Now let me just preface this by saying that Marilyn Monroe had an extra toe. She was a fox. She had that breathy voice and lovely body. So if someone as famous and fabulous as her had an extra tootsie, it means there’s nothing wrong or weird about having an extra digit. Okay?
I’m not platinum blonde and you won’t catch me posing over a grate with a strong breeze blasting up my dress, but I did have an extra finger. I was extracted from the womb with a cranky red face, raging red hair, and my two fists angrily clenched. Such a cranky baby was I that I refused to unclench them until I was two days old, and then the errant appendage was revealed.
It’s not a big deal, apparently, quite common. Mum didn’t faint from horror and the nurse didn’t offer to drown me in a bucket and to never mention the whole thing again. But it was pretty useless, sticking out there next to my right pinkie. So off it came. Chop chop.
You can barely tell there was ever anything there. I didn’t really think about it much as I grew up, unless I bashed my hand against something then the tiny scar hurt like hell. Also when I get nervous or scared, it tingles unbearably. So there still must be a few nerves there.
It was never common knowledge until Year 9 when two things happened simultaneously: we started a Genetics unit in science class and began to read The Chrysalids in English class. Everyone loved Genetics, because we learned all about the freaky things that occur When Chromosomes Attack! And the John Wyndham book tied in nicely, a high school classic that takes place in a post-nuclear holocaust world. There were some crazy Chernobyl-esque mutations happening. In this ultra-religious society, anyone considered different was seen as an abomination and banished to the Fringes. The book had some great themes but of course being stupid students we chose to focus on making jokes about the freaky people.
During one rowdy class discussion, my dear friend Jenny looked at me suddenly, a big grin spreading over her face. “Heyyyyy…”
“Don’t even think about it!” I hissed.
“Hey, everyone. Shauna’s got an extra finger.”
“What!??!” one teacher and a couple dozen students chorused.
“I don’t have it anymore!”
“Shauna’s got an extra finger? Well! Get thee to The Fringes!” boomed my English teacher.
“Accursed is the mutant!” The whole class howled and pounded their tables in glee. I shrank down into my seat and hoped to die.
After that I became somewhat of a sideshow attraction. Later on in our Genetics class, Jenny piped up again. “Shauna’s got an extra finger.”

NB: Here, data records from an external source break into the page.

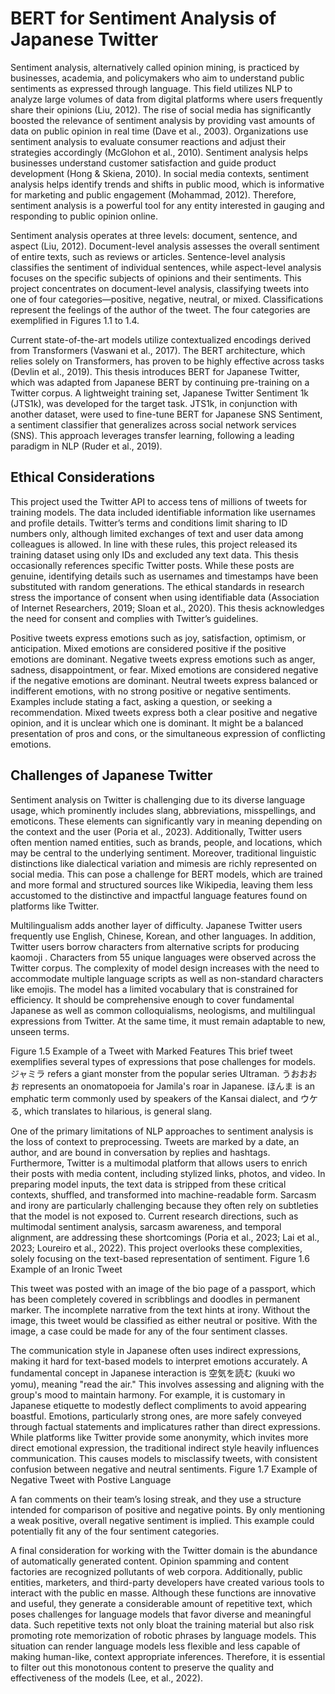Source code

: # BERT for Sentiment Analysis of Japanese Twitter

Sentiment analysis, alternatively called opinion mining, is practiced by businesses, academia, and policymakers who aim to understand public sentiments as expressed through language. This field utilizes NLP to analyze large volumes of data from digital platforms where users frequently share their opinions (Liu, 2012). The rise of social media has significantly boosted the relevance of sentiment analysis by providing vast amounts of data on public opinion in real time (Dave et al., 2003). Organizations use sentiment analysis to evaluate consumer reactions and adjust their strategies accordingly (McGlohon et al., 2010). Sentiment analysis helps businesses understand customer satisfaction and guide product development (Hong & Skiena, 2010). In social media contexts, sentiment analysis helps identify trends and shifts in public mood, which is informative for marketing and public engagement (Mohammad, 2012). Therefore, sentiment analysis is a powerful tool for any entity interested in gauging and responding to public opinion online.

Sentiment analysis operates at three levels: document, sentence, and aspect (Liu, 2012). Document-level analysis assesses the overall sentiment of entire texts, such as reviews or articles. Sentence-level analysis classifies the sentiment of individual sentences, while aspect-level analysis focuses on the specific subjects of opinions and their sentiments.   This project concentrates on document-level analysis, classifying tweets into one of four categories—positive, negative, neutral, or mixed. Classifications represent the feelings of the author of the tweet. The four categories are exemplified in Figures 1.1 to 1.4.

Current state-of-the-art models utilize contextualized encodings derived from Transformers (Vaswani et al., 2017). The BERT architecture, which relies solely on Transformers, has proven to be highly effective across tasks (Devlin et al., 2019). This thesis introduces BERT for Japanese Twitter, which was adapted from Japanese BERT by continuing pre-training on a Twitter corpus. A lightweight training set, Japanese Twitter Sentiment 1k (JTS1k), was developed for the target task. JTS1k, in conjunction with another dataset, were used to fine-tune BERT for Japanese SNS Sentiment, a sentiment classifier that generalizes across social network services (SNS). This approach leverages transfer learning, following a leading paradigm in NLP (Ruder et al., 2019).
 
 ## Ethical Considerations 
This project used the Twitter API to access tens of millions of tweets for training models. The data included identifiable information like usernames and profile details. Twitter’s terms and conditions limit sharing to ID numbers only, although limited exchanges of text and user data among colleagues is allowed. In line with these rules, this project released its training dataset using only IDs and excluded any text data. This thesis occasionally references specific Twitter posts. While these posts are genuine, identifying details such as usernames and timestamps have been substituted with random generations. The ethical standards in research stress the importance of consent when using identifiable data (Association of Internet Researchers, 2019; Sloan et al., 2020). This thesis acknowledges the need for consent and complies with Twitter’s guidelines.

Positive tweets express emotions such as joy, satisfaction, optimism, or anticipation. Mixed emotions are considered positive if the positive emotions are dominant.
Negative tweets express emotions such as anger, sadness, disappointment, or fear. Mixed emotions are considered negative if the negative emotions are dominant.
Neutral tweets express balanced or indifferent emotions, with no strong positive or negative sentiments. Examples include stating a fact, asking a question, or seeking a recommendation. 
Mixed tweets express both a clear positive and negative opinion, and it is unclear which one is dominant. It might be a balanced presentation of pros and cons, or the simultaneous expression of conflicting emotions.

## Challenges of Japanese Twitter
Sentiment analysis on Twitter is challenging due to its diverse language usage, which prominently includes slang, abbreviations, misspellings, and emoticons. These elements can significantly vary in meaning depending on the context and the user (Poria et al., 2023).  Additionally, Twitter users often mention named entities, such as brands, people, and locations, which may be central to the underlying sentiment. Moreover, traditional linguistic distinctions like dialectical variation and mimesis are richly represented on social media. This can pose a challenge for BERT models, which are trained and more formal and structured sources like Wikipedia, leaving them less accustomed to the distinctive and impactful language features found on platforms like Twitter.

Multilingualism adds another layer of difficulty. Japanese Twitter users frequently use English, Chinese, Korean, and other languages. In addition, Twitter users borrow characters from alternative scripts for producing kaomoji . Characters from 55 unique languages were observed across the Twitter corpus. The complexity of model design increases with the need to accommodate multiple language scripts as well as non-standard characters like emojis. The model has a limited vocabulary that is constrained for efficiency. It should be comprehensive enough to cover fundamental Japanese as well as common colloquialisms, neologisms, and multilingual expressions from Twitter. At the same time, it must remain adaptable to new, unseen terms.

Figure 1.5 Example of a Tweet with Marked Features
This brief tweet exemplifies several types of expressions that pose challenges for models. ジャミラ refers a giant monster from the popular series Ultraman. うおおおお represents an onomatopoeia for Jamila's roar in Japanese. ほんま is an emphatic term commonly used by speakers of the Kansai dialect, and ウケる, which translates to hilarious, is general slang.

One of the primary limitations of NLP approaches to sentiment analysis is the loss of context to preprocessing. Tweets are marked by a date, an author, and are bound in conversation by replies and hashtags. Furthermore, Twitter is a multimodal platform that allows users to enrich their posts with media content, including stylized links, photos, and video. In preparing model inputs, the text data is stripped from these critical contexts, shuffled, and transformed into machine-readable form. Sarcasm and irony are particularly challenging because they often rely on subtleties that the model is not exposed to. Current research directions, such as multimodal sentiment analysis, sarcasm awareness, and temporal alignment, are addressing these shortcomings (Poria et al., 2023; Lai et al., 2023; Loureiro et al., 2022). This project overlooks these complexities, solely focusing on the text-based representation of sentiment.
Figure 1.6 Example of an Ironic Tweet
 
This tweet was posted with an image of the bio page of a passport, which has been completely covered in scribblings and doodles in permanent marker. The incomplete narrative from the text hints at irony. Without the image, this tweet would be classified as either neutral or positive. With the image, a case could be made for any of the four sentiment classes.

The communication style in Japanese often uses indirect expressions, making it hard for text-based models to interpret emotions accurately. A fundamental concept in Japanese interaction is 空気を読む (kuuki wo yomu), meaning "read the air." This involves assessing and aligning with the group's mood to maintain harmony. For example, it is customary in Japanese etiquette to modestly deflect compliments to avoid appearing boastful. Emotions, particularly strong ones, are more safely conveyed through factual statements and implicatures rather than direct expressions. While platforms like Twitter provide some anonymity, which invites more direct emotional expression, the traditional indirect style heavily influences communication. This causes models to misclassify tweets, with consistent confusion between negative and neutral sentiments.
Figure 1.7 Example of  Negative Tweet with Postive Language
 
A fan comments on their team’s losing streak, and they use a structure intended for comparison of positive and negative points. By only mentioning a weak positive, overall negative sentiment is implied. This example could potentially fit any of the four sentiment categories.

A final consideration for working with the Twitter domain is the abundance of automatically generated content. Opinion spamming and content factories are recognized pollutants of web corpora. Additionally, public entities, marketers, and third-party developers have created various tools to interact with the public en masse. Although these functions are innovative and useful, they generate a considerable amount of repetitive text, which poses challenges for language models that favor diverse and meaningful data. Such repetitive texts not only bloat the training material but also risk promoting rote memorization of robotic phrases by language models. This situation can render language models less flexible and less capable of making human-like, context appropriate inferences. Therefore, it is essential to filter out this monotonous content to preserve the quality and effectiveness of the models (Lee, et al., 2022).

“Shauna’s got an extra finger?” cackled my Science teacher. “Well Shauna, how about you come out the front and tell everyone all about it?”
“But… but… I don’t have it anymore. I haven’t had it since I was two days old!”

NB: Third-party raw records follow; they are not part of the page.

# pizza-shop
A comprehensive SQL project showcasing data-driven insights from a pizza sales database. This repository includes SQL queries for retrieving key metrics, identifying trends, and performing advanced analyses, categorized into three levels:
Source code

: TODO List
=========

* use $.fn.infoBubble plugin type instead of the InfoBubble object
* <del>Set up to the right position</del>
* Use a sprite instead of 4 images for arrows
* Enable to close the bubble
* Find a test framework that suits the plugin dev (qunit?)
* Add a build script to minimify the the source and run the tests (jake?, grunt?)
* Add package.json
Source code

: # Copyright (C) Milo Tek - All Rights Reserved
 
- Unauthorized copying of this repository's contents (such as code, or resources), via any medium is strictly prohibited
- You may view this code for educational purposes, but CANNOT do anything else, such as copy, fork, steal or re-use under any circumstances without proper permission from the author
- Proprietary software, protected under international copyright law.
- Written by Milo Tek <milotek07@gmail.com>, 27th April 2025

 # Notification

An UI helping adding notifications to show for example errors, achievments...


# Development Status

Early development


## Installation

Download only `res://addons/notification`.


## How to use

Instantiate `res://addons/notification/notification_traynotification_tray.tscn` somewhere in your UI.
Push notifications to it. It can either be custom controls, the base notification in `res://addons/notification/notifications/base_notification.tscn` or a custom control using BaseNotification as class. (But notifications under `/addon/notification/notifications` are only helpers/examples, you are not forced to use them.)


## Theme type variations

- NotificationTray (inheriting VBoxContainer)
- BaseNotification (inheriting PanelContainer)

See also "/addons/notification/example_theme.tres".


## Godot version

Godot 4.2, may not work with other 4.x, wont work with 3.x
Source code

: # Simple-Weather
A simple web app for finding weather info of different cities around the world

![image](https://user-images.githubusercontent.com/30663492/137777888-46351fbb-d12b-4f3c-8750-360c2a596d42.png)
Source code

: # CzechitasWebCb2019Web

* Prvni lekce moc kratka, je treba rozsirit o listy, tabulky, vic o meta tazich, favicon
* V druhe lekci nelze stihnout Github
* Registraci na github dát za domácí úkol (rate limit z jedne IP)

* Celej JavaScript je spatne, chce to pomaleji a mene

“That doesn’t matter! We shall revel in your freakiness anyway.”
I slumped down in my chair and refused to move. So Jenny decided she would field all the questions on my behalf, as I sat there with my face burning red.

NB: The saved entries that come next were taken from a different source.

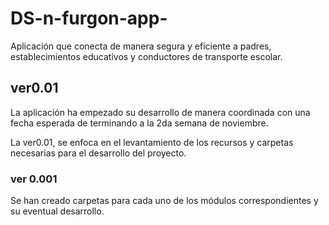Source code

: # DS-n-furgon-app-
Aplicación que conecta de manera segura y eficiente a padres, establecimientos educativos y conductores de transporte escolar. 

## ver0.01
La aplicación ha empezado su desarrollo de manera coordinada con una fecha esperada de terminando a la 2da semana de noviembre.

La ver0.01, se enfoca en el levantamiento de los recursos y carpetas necesarias para el desarrollo del proyecto.

### ver 0.001
Se han creado carpetas para cada uno de los módulos correspondientes y su eventual desarrollo.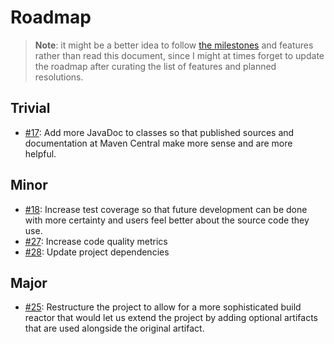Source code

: Roadmap
=======

 > **Note**: it might be a better idea to follow
 [the milestones](https://github.com/mmnaseri/spring-data-mock/milestones)
 and features rather than read this document, since I might at times
 forget to update the roadmap after curating the list of features and
 planned resolutions.

Trivial
-------

  * [#17](https://github.com/mmnaseri/spring-data-mock/issues/17):
  Add more JavaDoc to classes so that published sources and documentation
  at Maven Central make more sense and are more helpful.

Minor
-----

  * [#18](https://github.com/mmnaseri/spring-data-mock/issues/18):
  Increase test coverage so that future development can be done with more
  certainty and users feel better about the source code they use.
  * [#27](https://github.com/mmnaseri/spring-data-mock/issues/27):
  Increase code quality metrics
  * [#28](https://github.com/mmnaseri/spring-data-mock/issues/28):
   Update project dependencies

Major
-----

  * [#25](https://github.com/mmnaseri/spring-data-mock/issues/25):
  Restructure the project to allow for a more sophisticated build reactor
  that would let us extend the project by adding optional artifacts that
  are used alongside the original artifact.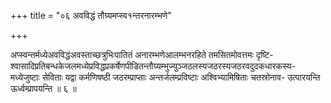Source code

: +++
title = "०६ अवविद्धं तौग्र्यमप्स्व१न्तरनारम्भणे"

+++

अप्स्वन्तर्मध्येअवविद्धंअवस्ताच्छत्रुभिःपातितं अनारम्भणेआलम्भनरहिते तमसितमोवत्तमः दृष्टि- श्वासादिप्रतिबन्धकेजलमध्येप्रविद्धप्रकर्षेणपीडितन्तौग्र्यम्भुज्युञ्जठलस्यजठरस्यजठरवदुदकधारकस्य- मध्येजुष्टाः सेविताः यद्वा कर्मणिषष्ठी जठरम्प्राप्ताः अन्तर्जलम्प्रविष्टाः अश्विभ्यामिषिताः चतस्रोनाव- उत्पारयन्ति ऊर्ध्वम्प्रापयन्ति ॥ ६ ॥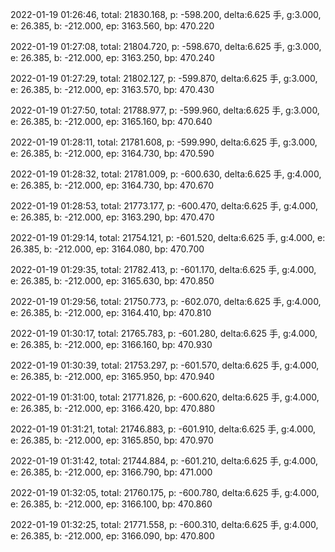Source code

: 2022-01-19 01:26:46, total: 21830.168, p: -598.200, delta:6.625 手, g:3.000, e: 26.385, b: -212.000, ep: 3163.560, bp: 470.220

2022-01-19 01:27:08, total: 21804.720, p: -598.670, delta:6.625 手, g:3.000, e: 26.385, b: -212.000, ep: 3163.250, bp: 470.240

2022-01-19 01:27:29, total: 21802.127, p: -599.870, delta:6.625 手, g:3.000, e: 26.385, b: -212.000, ep: 3163.570, bp: 470.430

2022-01-19 01:27:50, total: 21788.977, p: -599.960, delta:6.625 手, g:3.000, e: 26.385, b: -212.000, ep: 3165.160, bp: 470.640

2022-01-19 01:28:11, total: 21781.608, p: -599.990, delta:6.625 手, g:3.000, e: 26.385, b: -212.000, ep: 3164.730, bp: 470.590

2022-01-19 01:28:32, total: 21781.009, p: -600.630, delta:6.625 手, g:4.000, e: 26.385, b: -212.000, ep: 3164.730, bp: 470.670

2022-01-19 01:28:53, total: 21773.177, p: -600.470, delta:6.625 手, g:4.000, e: 26.385, b: -212.000, ep: 3163.290, bp: 470.470

2022-01-19 01:29:14, total: 21754.121, p: -601.520, delta:6.625 手, g:4.000, e: 26.385, b: -212.000, ep: 3164.080, bp: 470.700

2022-01-19 01:29:35, total: 21782.413, p: -601.170, delta:6.625 手, g:4.000, e: 26.385, b: -212.000, ep: 3165.630, bp: 470.850

2022-01-19 01:29:56, total: 21750.773, p: -602.070, delta:6.625 手, g:4.000, e: 26.385, b: -212.000, ep: 3164.410, bp: 470.810

2022-01-19 01:30:17, total: 21765.783, p: -601.280, delta:6.625 手, g:4.000, e: 26.385, b: -212.000, ep: 3166.160, bp: 470.930

2022-01-19 01:30:39, total: 21753.297, p: -601.570, delta:6.625 手, g:4.000, e: 26.385, b: -212.000, ep: 3165.950, bp: 470.940

2022-01-19 01:31:00, total: 21771.826, p: -600.620, delta:6.625 手, g:4.000, e: 26.385, b: -212.000, ep: 3166.420, bp: 470.880

2022-01-19 01:31:21, total: 21746.883, p: -601.910, delta:6.625 手, g:4.000, e: 26.385, b: -212.000, ep: 3165.850, bp: 470.970

2022-01-19 01:31:42, total: 21744.884, p: -601.210, delta:6.625 手, g:4.000, e: 26.385, b: -212.000, ep: 3166.790, bp: 471.000

2022-01-19 01:32:05, total: 21760.175, p: -600.780, delta:6.625 手, g:4.000, e: 26.385, b: -212.000, ep: 3166.100, bp: 470.860

2022-01-19 01:32:25, total: 21771.558, p: -600.310, delta:6.625 手, g:4.000, e: 26.385, b: -212.000, ep: 3166.090, bp: 470.800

“So Shauna’s Mum freaked out when she saw the finger,” Jenny explained as the curious class gathered round my desk. “She couldn’t stand it. So guess what she did? She bit it off!”
“Jenny!” I hit her with my pencil case, but she would not be stopped.
“And she kept it. She spat it out right into an old Vegemite jar. It’s still at their house. On top of the telly. Floating in that preserving stuff. I’ve seen it.”
Everyone whooped and cheered and demanded to see where the finger was. So I just held out my hand and let them look as I sulked away.
That night, a girl in my class went home and told her family about Shauna’s Extra Finger as they sat around the dinner table. Her little sister was so fascinated/horrified that she couldn’t finish her potatoes. The next morning that little girl went off to kindergarten. It was time for Show And Tell. She volunteered to go first. She had nothing to show but plenty to tell. Thirty horrified baby faces and one shocked teacher listened in awe as she described in graphic detail how my mother bit off my wayward finger and kept it in a jar on top of our television. That shocked kindergarten teacher happened to be my mother.
News travels fast in country towns. Needless to say I had some explaining to do when I got home that day.